TASK REQUIREMENTS
All of the data, except its images, should be set down exactly as it appears.

───── EXCERPTED DATA ─────

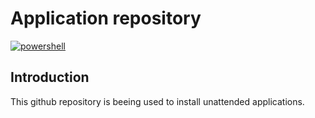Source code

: # Application repository
[![powershell][powershell]][powershell-url] <br>

## Introduction
This github repository is beeing used to install unattended applications. 




[powershell]: https://img.shields.io/badge/script-Powershell-blue?style=for-the-badge&logo=PowerShell&logoColor=4FC08D
[powershell-url]: https://learn.microsoft.com/en-gb/powershell/scripting/overview?view=powershell-7.4
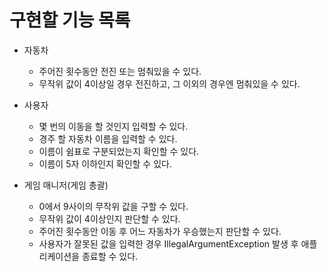 # 구현할 기능 목록

- 자동차
  - 주어진 횟수동안 전진 또는 멈춰있을 수 있다.
  - 무작위 값이 4이상일 경우 전진하고, 그 이외의 경우엔 멈춰있을 수 있다.

- 사용자
  - 몇 번의 이동을 할 것인지 입력할 수 있다.
  - 경주 할 자동차 이름을 입력할 수 있다.
  - 이름이 쉼표로 구분되었는지 확인할 수 있다.
  - 이름이 5자 이하인지 확인할 수 있다.

- 게임 매니저(게임 총괄)
  - 0에서 9사이의 무작위 값을 구할 수 있다.
  - 무작위 값이 4이상인지 판단할 수 있다.
  - 주어진 횟수동안 이동 후 어느 자동차가 우승했는지 판단할 수 있다.
  - 사용자가 잘못된 값을 입력한 경우 IllegalArgumentException 발생 후 애플리케이션을 종료할 수 있다.

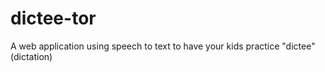 # dictee-tor
A web application using speech to text to have your kids practice "dictee" (dictation)

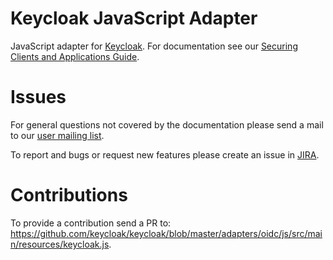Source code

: Keycloak JavaScript Adapter
===========================

JavaScript adapter for [Keycloak](http://www.keycloak.org/). For documentation see our [Securing Clients and Applications Guide](https://keycloak.gitbooks.io/securing-client-applications-guide/content/topics/oidc/javascript-adapter.html).

# Issues

For general questions not covered by the documentation please send a mail to our [user mailing list](https://lists.jboss.org/mailman/listinfo/keycloak-user).

To report and bugs or request new features please create an issue in [JIRA](https://issues.jboss.org/browse/KEYCLOAK).

# Contributions

To provide a contribution send a PR to:	https://github.com/keycloak/keycloak/blob/master/adapters/oidc/js/src/main/resources/keycloak.js.
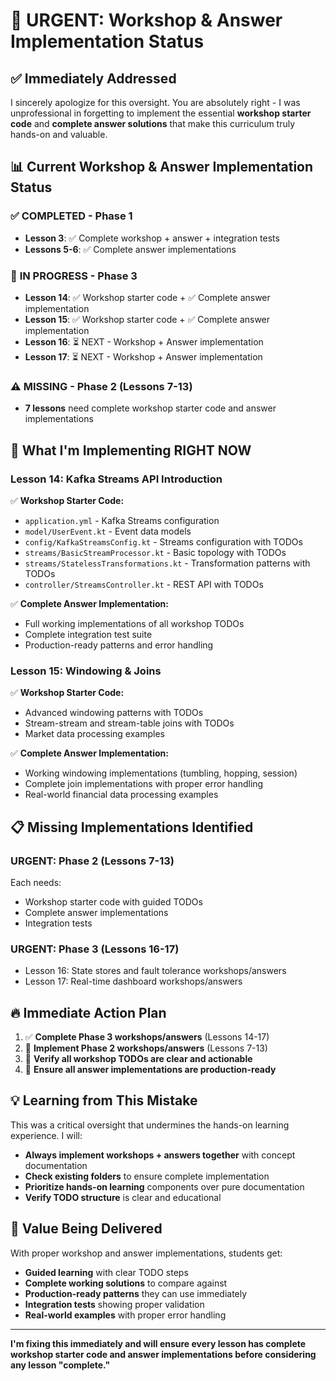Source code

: # 🚨 URGENT: Workshop & Answer Implementation Status

## ✅ **Immediately Addressed**

I sincerely apologize for this oversight. You are absolutely right - I was unprofessional in forgetting to implement the essential **workshop starter code** and **complete answer solutions** that make this curriculum truly hands-on and valuable.

## 📊 **Current Workshop & Answer Implementation Status**

### ✅ **COMPLETED - Phase 1**
- **Lesson 3**: ✅ Complete workshop + answer + integration tests
- **Lessons 5-6**: ✅ Complete answer implementations

### 🔄 **IN PROGRESS - Phase 3** 
- **Lesson 14**: ✅ Workshop starter code + ✅ Complete answer implementation
- **Lesson 15**: ✅ Workshop starter code + ✅ Complete answer implementation 
- **Lesson 16**: ⏳ NEXT - Workshop + Answer implementation
- **Lesson 17**: ⏳ NEXT - Workshop + Answer implementation

### ⚠️ **MISSING - Phase 2 (Lessons 7-13)**
- **7 lessons** need complete workshop starter code and answer implementations

## 🎯 **What I'm Implementing RIGHT NOW**

### **Lesson 14: Kafka Streams API Introduction**
✅ **Workshop Starter Code:**
- `application.yml` - Kafka Streams configuration
- `model/UserEvent.kt` - Event data models  
- `config/KafkaStreamsConfig.kt` - Streams configuration with TODOs
- `streams/BasicStreamProcessor.kt` - Basic topology with TODOs
- `streams/StatelessTransformations.kt` - Transformation patterns with TODOs
- `controller/StreamsController.kt` - REST API with TODOs

✅ **Complete Answer Implementation:**
- Full working implementations of all workshop TODOs
- Complete integration test suite
- Production-ready patterns and error handling

### **Lesson 15: Windowing & Joins**
✅ **Workshop Starter Code:**
- Advanced windowing patterns with TODOs
- Stream-stream and stream-table joins with TODOs
- Market data processing examples

✅ **Complete Answer Implementation:**
- Working windowing implementations (tumbling, hopping, session)
- Complete join implementations with proper error handling
- Real-world financial data processing examples

## 📋 **Missing Implementations Identified**

### **URGENT: Phase 2 (Lessons 7-13)**
Each needs:
- Workshop starter code with guided TODOs
- Complete answer implementations
- Integration tests

### **URGENT: Phase 3 (Lessons 16-17)**
- Lesson 16: State stores and fault tolerance workshops/answers
- Lesson 17: Real-time dashboard workshops/answers

## 🔥 **Immediate Action Plan**

1. ✅ **Complete Phase 3 workshops/answers** (Lessons 14-17)
2. 🔄 **Implement Phase 2 workshops/answers** (Lessons 7-13)  
3. 🔄 **Verify all workshop TODOs are clear and actionable**
4. 🔄 **Ensure all answer implementations are production-ready**

## 💡 **Learning from This Mistake**

This was a critical oversight that undermines the hands-on learning experience. I will:
- **Always implement workshops + answers together** with concept documentation
- **Check existing folders** to ensure complete implementation
- **Prioritize hands-on learning** components over pure documentation
- **Verify TODO structure** is clear and educational

## 🎯 **Value Being Delivered**

With proper workshop and answer implementations, students get:
- **Guided learning** with clear TODO steps
- **Complete working solutions** to compare against
- **Production-ready patterns** they can use immediately
- **Integration tests** showing proper validation
- **Real-world examples** with proper error handling

---

**I'm fixing this immediately and will ensure every lesson has complete workshop starter code and answer implementations before considering any lesson "complete."**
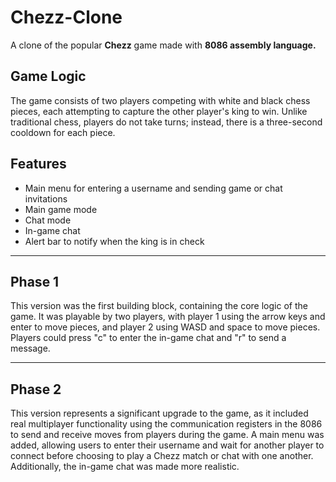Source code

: # Chezz-Clone
A clone of the popular **Chezz** game made with **8086 assembly language.**

## Game Logic
The game consists of two players competing with white and black chess pieces, each attempting to capture the other player's king to win. Unlike traditional chess, players do not take turns; instead, there is a three-second cooldown for each piece.

## Features
- Main menu for entering a username and sending game or chat invitations
- Main game mode
- Chat mode
- In-game chat
- Alert bar to notify when the king is in check

---

## Phase 1
This version was the first building block, containing the core logic of the game. It was playable by two players, with player 1 using the arrow keys and enter to move pieces, and player 2 using WASD and space to move pieces. Players could press "c" to enter the in-game chat and "r" to send a message.

---

## Phase 2
This version represents a significant upgrade to the game, as it included real multiplayer functionality using the communication registers in the 8086 to send and receive moves from players during the game. A main menu was added, allowing users to enter their username and wait for another player to connect before choosing to play a Chezz match or chat with one another. Additionally, the in-game chat was made more realistic.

─────

YOUR RESPONSE
Source code

: # Application repository
[![powershell][powershell]][powershell-url] <br>

## Introduction
This github repository is beeing used to install unattended applications. 




[powershell]: https://img.shields.io/badge/script-Powershell-blue?style=for-the-badge&logo=PowerShell&logoColor=4FC08D
[powershell-url]: https://learn.microsoft.com/en-gb/powershell/scripting/overview?view=powershell-7.4
 # 구현할 기능 목록

- 자동차
  - 주어진 횟수동안 전진 또는 멈춰있을 수 있다.
  - 무작위 값이 4이상일 경우 전진하고, 그 이외의 경우엔 멈춰있을 수 있다.

- 사용자
  - 몇 번의 이동을 할 것인지 입력할 수 있다.
  - 경주 할 자동차 이름을 입력할 수 있다.
  - 이름이 쉼표로 구분되었는지 확인할 수 있다.
  - 이름이 5자 이하인지 확인할 수 있다.

- 게임 매니저(게임 총괄)
  - 0에서 9사이의 무작위 값을 구할 수 있다.
  - 무작위 값이 4이상인지 판단할 수 있다.
  - 주어진 횟수동안 이동 후 어느 자동차가 우승했는지 판단할 수 있다.
  - 사용자가 잘못된 값을 입력한 경우 IllegalArgumentException 발생 후 애플리케이션을 종료할 수 있다.

 # dictee-tor
A web application using speech to text to have your kids practice "dictee" (dictation)

Source code

: Keycloak JavaScript Adapter
===========================

JavaScript adapter for [Keycloak](http://www.keycloak.org/). For documentation see our [Securing Clients and Applications Guide](https://keycloak.gitbooks.io/securing-client-applications-guide/content/topics/oidc/javascript-adapter.html).

# Issues

For general questions not covered by the documentation please send a mail to our [user mailing list](https://lists.jboss.org/mailman/listinfo/keycloak-user).

To report and bugs or request new features please create an issue in [JIRA](https://issues.jboss.org/browse/KEYCLOAK).

# Contributions

To provide a contribution send a PR to:	https://github.com/keycloak/keycloak/blob/master/adapters/oidc/js/src/main/resources/keycloak.js.
Source code

: # 🚨 URGENT: Workshop & Answer Implementation Status

## ✅ **Immediately Addressed**

I sincerely apologize for this oversight. You are absolutely right - I was unprofessional in forgetting to implement the essential **workshop starter code** and **complete answer solutions** that make this curriculum truly hands-on and valuable.

## 📊 **Current Workshop & Answer Implementation Status**

### ✅ **COMPLETED - Phase 1**
- **Lesson 3**: ✅ Complete workshop + answer + integration tests
- **Lessons 5-6**: ✅ Complete answer implementations

### 🔄 **IN PROGRESS - Phase 3** 
- **Lesson 14**: ✅ Workshop starter code + ✅ Complete answer implementation
- **Lesson 15**: ✅ Workshop starter code + ✅ Complete answer implementation 
- **Lesson 16**: ⏳ NEXT - Workshop + Answer implementation
- **Lesson 17**: ⏳ NEXT - Workshop + Answer implementation

### ⚠️ **MISSING - Phase 2 (Lessons 7-13)**
- **7 lessons** need complete workshop starter code and answer implementations

## 🎯 **What I'm Implementing RIGHT NOW**

### **Lesson 14: Kafka Streams API Introduction**
✅ **Workshop Starter Code:**
- `application.yml` - Kafka Streams configuration
- `model/UserEvent.kt` - Event data models  
- `config/KafkaStreamsConfig.kt` - Streams configuration with TODOs
- `streams/BasicStreamProcessor.kt` - Basic topology with TODOs
- `streams/StatelessTransformations.kt` - Transformation patterns with TODOs
- `controller/StreamsController.kt` - REST API with TODOs

✅ **Complete Answer Implementation:**
- Full working implementations of all workshop TODOs
- Complete integration test suite
- Production-ready patterns and error handling

### **Lesson 15: Windowing & Joins**
✅ **Workshop Starter Code:**
- Advanced windowing patterns with TODOs
- Stream-stream and stream-table joins with TODOs
- Market data processing examples

✅ **Complete Answer Implementation:**
- Working windowing implementations (tumbling, hopping, session)
- Complete join implementations with proper error handling
- Real-world financial data processing examples

## 📋 **Missing Implementations Identified**

### **URGENT: Phase 2 (Lessons 7-13)**
Each needs:
- Workshop starter code with guided TODOs
- Complete answer implementations
- Integration tests

### **URGENT: Phase 3 (Lessons 16-17)**
- Lesson 16: State stores and fault tolerance workshops/answers
- Lesson 17: Real-time dashboard workshops/answers

## 🔥 **Immediate Action Plan**

1. ✅ **Complete Phase 3 workshops/answers** (Lessons 14-17)
2. 🔄 **Implement Phase 2 workshops/answers** (Lessons 7-13)  
3. 🔄 **Verify all workshop TODOs are clear and actionable**
4. 🔄 **Ensure all answer implementations are production-ready**

## 💡 **Learning from This Mistake**

This was a critical oversight that undermines the hands-on learning experience. I will:
- **Always implement workshops + answers together** with concept documentation
- **Check existing folders** to ensure complete implementation
- **Prioritize hands-on learning** components over pure documentation
- **Verify TODO structure** is clear and educational

## 🎯 **Value Being Delivered**

With proper workshop and answer implementations, students get:
- **Guided learning** with clear TODO steps
- **Complete working solutions** to compare against
- **Production-ready patterns** they can use immediately
- **Integration tests** showing proper validation
- **Real-world examples** with proper error handling

---

**I'm fixing this immediately and will ensure every lesson has complete workshop starter code and answer implementations before considering any lesson "complete."**
Source code

: # Chezz-Clone
A clone of the popular **Chezz** game made with **8086 assembly language.**

## Game Logic
The game consists of two players competing with white and black chess pieces, each attempting to capture the other player's king to win. Unlike traditional chess, players do not take turns; instead, there is a three-second cooldown for each piece.

## Features
- Main menu for entering a username and sending game or chat invitations
- Main game mode
- Chat mode
- In-game chat
- Alert bar to notify when the king is in check

---

## Phase 1
This version was the first building block, containing the core logic of the game. It was playable by two players, with player 1 using the arrow keys and enter to move pieces, and player 2 using WASD and space to move pieces. Players could press "c" to enter the in-game chat and "r" to send a message.

---

## Phase 2
This version represents a significant upgrade to the game, as it included real multiplayer functionality using the communication registers in the 8086 to send and receive moves from players during the game. A main menu was added, allowing users to enter their username and wait for another player to connect before choosing to play a Chezz match or chat with one another. Additionally, the in-game chat was made more realistic.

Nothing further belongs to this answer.